Overview

Polyaxon provides a simple process for spawning and managing Jupyter notebooks, Tensorboard, RStudio, and other services. Oftentimes, users will start a Tensorboard session or notebook server that requests GPU resources and will forget stopping the service.

As an admin you can create, or even enforce a timeout mechanism, on these type of services using a preset.
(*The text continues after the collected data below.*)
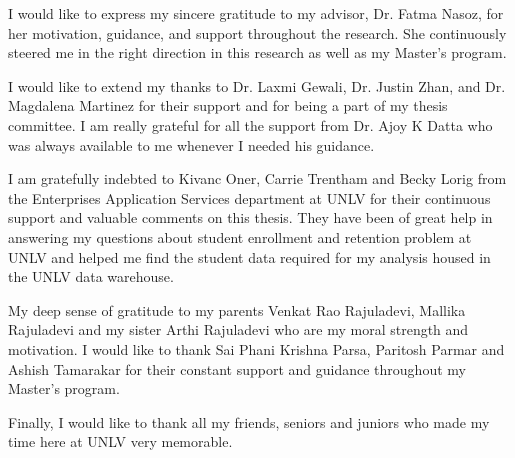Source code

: \documentclass[11pt,openright]{report}
\begin{document}


\begin{thesisacknowledgments}
I would like to express my sincere gratitude to my advisor, Dr. Fatma Nasoz, for her motivation, guidance, and support throughout the research. She continuously steered me in the right direction in this research as well as my Master's program.

I would like to extend my thanks to Dr. Laxmi Gewali, Dr. Justin Zhan, and Dr. Magdalena Martinez for their support and for being a part of my thesis committee. I am really grateful for all the support from Dr. Ajoy K Datta who was always available to me whenever I needed his guidance.

I am gratefully indebted to Kivanc Oner, Carrie Trentham and Becky Lorig from the Enterprises Application Services department at UNLV for their continuous support and valuable comments on this thesis. They have been of great help in  answering my questions about student enrollment and retention problem at UNLV and helped me find the student data required for my analysis housed in the UNLV data warehouse.

My deep sense of gratitude to my parents Venkat Rao Rajuladevi, Mallika Rajuladevi and my sister Arthi Rajuladevi who are my moral strength and motivation. I would like to thank Sai Phani Krishna Parsa, Paritosh Parmar and Ashish Tamarakar for their constant support and guidance throughout my Master's program.

Finally, I would like to thank all my friends, seniors and juniors who made my time here at UNLV very memorable. 
\end{thesisacknowledgments}

\pagestyle{plain}

\tableofcontents
\clearpage
\listoftables
\clearpage
\listoffigures
\clearpage
\clearpage
\end{document}
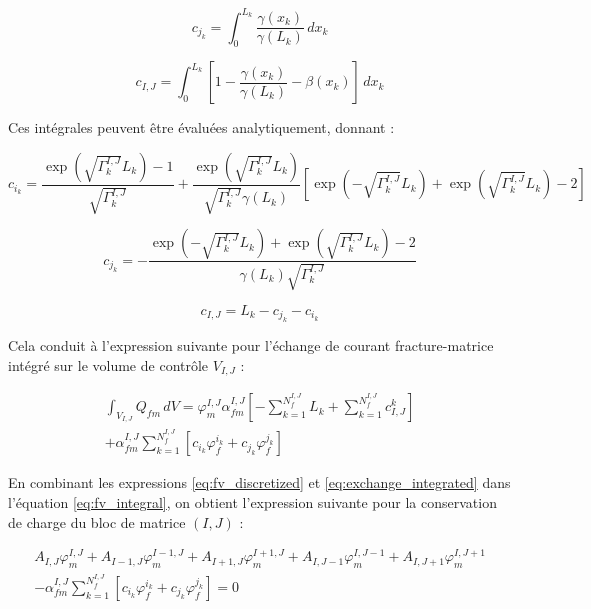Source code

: \begin{equation}
c_{j_k} = \int_0^{L_k} \frac{\gamma(x_k)}{\gamma(L_k)} \, dx_k
\label{eq:cjk}
\end{equation}

\begin{equation}
c_{I,J} = \int_0^{L_k} \left[1 - \frac{\gamma(x_k)}{\gamma(L_k)} - \beta(x_k)\right] \, dx_k
\label{eq:cIJ}
\end{equation}

Ces intégrales peuvent être évaluées analytiquement, donnant :

\begin{equation}
c_{i_k} = \frac{\exp(\sqrt{\Gamma_k^{I,J}} L_k) - 1}{\sqrt{\Gamma_k^{I,J}}} + \frac{\exp(\sqrt{\Gamma_k^{I,J}} L_k)}{\sqrt{\Gamma_k^{I,J}} \gamma(L_k)} \left[\exp(-\sqrt{\Gamma_k^{I,J}} L_k) + \exp(\sqrt{\Gamma_k^{I,J}} L_k) - 2\right]
\label{eq:cik_explicit}
\end{equation}

\begin{equation}
c_{j_k} = -\frac{\exp(-\sqrt{\Gamma_k^{I,J}} L_k) + \exp(\sqrt{\Gamma_k^{I,J}} L_k) - 2}{\gamma(L_k) \sqrt{\Gamma_k^{I,J}}}
\label{eq:cjk_explicit}
\end{equation}

\begin{equation}
c_{I,J} = L_k - c_{j_k} - c_{i_k}
\label{eq:cIJ_explicit}
\end{equation}

Cela conduit à l'expression suivante pour l'échange de courant fracture-matrice intégré sur le volume de contrôle $V_{I,J}$ :

\begin{equation}
\begin{split}
\int_{V_{I,J}} Q_{fm} \, dV = \varphi_m^{I,J} \alpha_{fm}^{I,J} \left[-\sum_{k=1}^{N_f^{I,J}} L_k + \sum_{k=1}^{N_f^{I,J}} c_{I,J}^k\right] \\
+ \alpha_{fm}^{I,J} \sum_{k=1}^{N_f^{I,J}} \left[c_{i_k} \varphi_f^{i_k} + c_{j_k} \varphi_f^{j_k}\right]
\label{eq:exchange_integrated}
\end{split}
\end{equation}

En combinant les expressions \eqref{eq:fv_discretized} et \eqref{eq:exchange_integrated} dans l'équation \eqref{eq:fv_integral}, on obtient l'expression suivante pour la conservation de charge du bloc de matrice $(I,J)$ :

\begin{equation}
\begin{split}
A_{I,J} \varphi_m^{I,J} + A_{I-1,J} \varphi_m^{I-1,J} + A_{I+1,J} \varphi_m^{I+1,J} + A_{I,J-1} \varphi_m^{I,J-1} + A_{I,J+1} \varphi_m^{I,J+1} \\
- \alpha_{fm}^{I,J} \sum_{k=1}^{N_f^{I,J}} \left[c_{i_k} \varphi_f^{i_k} + c_{j_k} \varphi_f^{j_k}\right] = 0
\label{eq:matrix_conservation}
\end{split}
\end{equation}


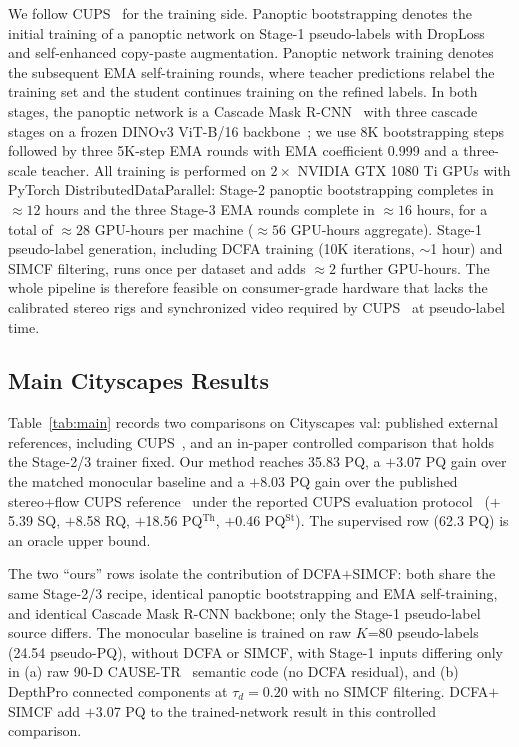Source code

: \documentclass[10pt,twocolumn,letterpaper]{article}
\begin{document}
We follow CUPS~\cite{hahn2025cups} for the training side. Panoptic bootstrapping denotes the initial training of a panoptic network on Stage-1 pseudo-labels with DropLoss~\cite{wang2023cutler} and self-enhanced copy-paste augmentation. Panoptic network training denotes the subsequent EMA self-training rounds, where teacher predictions relabel the training set and the student continues training on the refined labels. In both stages, the panoptic network is a Cascade Mask R-CNN~\cite{cai2018cascade} with three cascade stages on a frozen DINOv3 ViT-B/16 backbone~\cite{simeoni2025dinov3}; we use 8K bootstrapping steps followed by three 5K-step EMA rounds with EMA coefficient 0.999 and a three-scale teacher. All training is performed on $2 \times$ NVIDIA GTX 1080 Ti GPUs with PyTorch DistributedDataParallel: Stage-2 panoptic bootstrapping completes in $\approx 12$ hours and the three Stage-3 EMA rounds complete in $\approx 16$ hours, for a total of $\approx 28$ GPU-hours per machine ($\approx 56$ GPU-hours aggregate). Stage-1 pseudo-label generation, including DCFA training (10K iterations, $\sim$1 hour) and SIMCF filtering, runs once per dataset and adds $\approx 2$ further GPU-hours. The whole pipeline is therefore feasible on consumer-grade hardware that lacks the calibrated stereo rigs and synchronized video required by CUPS~\cite{hahn2025cups} at pseudo-label time.


\subsection{Main Cityscapes Results}
\label{sec:exp:main}

Table~\ref{tab:main} records two comparisons on Cityscapes val: published external references, including CUPS~\cite{hahn2025cups}, and an in-paper controlled comparison that holds the Stage-2/3 trainer fixed. Our method reaches 35.83 PQ, a $+$3.07 PQ gain over the matched monocular baseline and a $+$8.03 PQ gain over the published stereo+flow CUPS reference~\cite{hahn2025cups} under the reported CUPS evaluation protocol~\cite{hahn2025cups} ($+$5.39 SQ, $+$8.58 RQ, $+$18.56 PQ$^\text{Th}$, $+$0.46 PQ$^\text{St}$). The supervised row (62.3 PQ) is an oracle upper bound.

The two ``ours'' rows isolate the contribution of DCFA$+$SIMCF: both share the same Stage-2/3 recipe, identical panoptic bootstrapping and EMA self-training, and identical Cascade Mask R-CNN backbone; only the Stage-1 pseudo-label source differs. The monocular baseline is trained on raw $K$=80 pseudo-labels (24.54 pseudo-PQ), without DCFA or SIMCF, with Stage-1 inputs differing only in (a) raw 90-D CAUSE-TR~\cite{kim2024cause} semantic code (no DCFA residual), and (b) DepthPro connected components at $\tau_d = 0.20$ with no SIMCF filtering. DCFA$+$SIMCF add $+$3.07 PQ to the trained-network result in this controlled comparison.
\end{document}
Polyaxon supports two types of timeout mechanisms:

  1. Absolute timeout: Services are terminated after a fixed duration regardless of activity
  2. Idle-based culling: Services are terminated after being inactive/idle for a specified period

Defining an absolute timeout preset

Defining an absolute timeout preset is straightforward in Polyaxon:

termination:
  timeout: 86400 # 24 hours

By saving this preset as services-timeout-24, users can automatically clean their sessions after 24 hours:

polyaxon run ... --presets=services-timeout-24

You can also use the preset directly on the component or operation definition:

kind: operation
presets: [services-timeout-24]
...

Defining an idle-based culling preset

For services that may run for long periods but are only actively used occasionally (like Jupyter notebooks), you can configure idle-based culling to automatically stop services when they are not being actively used:

termination:
  culling:
    timeout: 3600  # 1 hour of idle time
  probe:
    http:
      path: "/api/status"
      port: 8888

This configuration will stop the service after 1 hour of inactivity. The probe section defines how to check for activity:

HTTP Activity Probe

For Jupyter notebooks and JupyterLab:

termination:
  culling:
    timeout: 3600  # Stop after 1 hour idle
  probe:
    http:
      path: "/api/status"  # Jupyter API endpoint
      port: 8888           # Default Jupyter port

Exec Activity Probe

For custom services or other applications, you can use an exec probe:

termination:
  culling:
    timeout: 7200  # Stop after 2 hours idle
  probe:
    exec:
      command: ["bash", "-c", "check-activity.sh"]

The command should return:

  • Exit code 0 if there was activity in the last check period
  • Exit code 1 if there was no activity

Combining absolute timeout and culling

You can combine both timeout mechanisms. The service will be stopped when either condition is met (whichever happens first):

termination:
  timeout: 86400   # Absolute: stop after 24 hours regardless of activity
  culling:
    timeout: 3600  # Idle: stop after 1 hour of inactivity
  probe:
    http:
      path: "/api/status"
      port: 8888

Example presets

Jupyter Notebook with 1-hour idle timeout

termination:
  culling:
    timeout: 3600
  probe:
    http:
      path: "/api/status"
      port: 8888

Save as preset: jupyter-idle-1h

Jupyter Notebook with 4-hour idle timeout and 24-hour absolute timeout

termination:
  timeout: 86400
  culling:
    timeout: 14400
  probe:
    http:
      path: "/api/status"
      port: 8888

Save as preset: jupyter-idle-4h-max-24h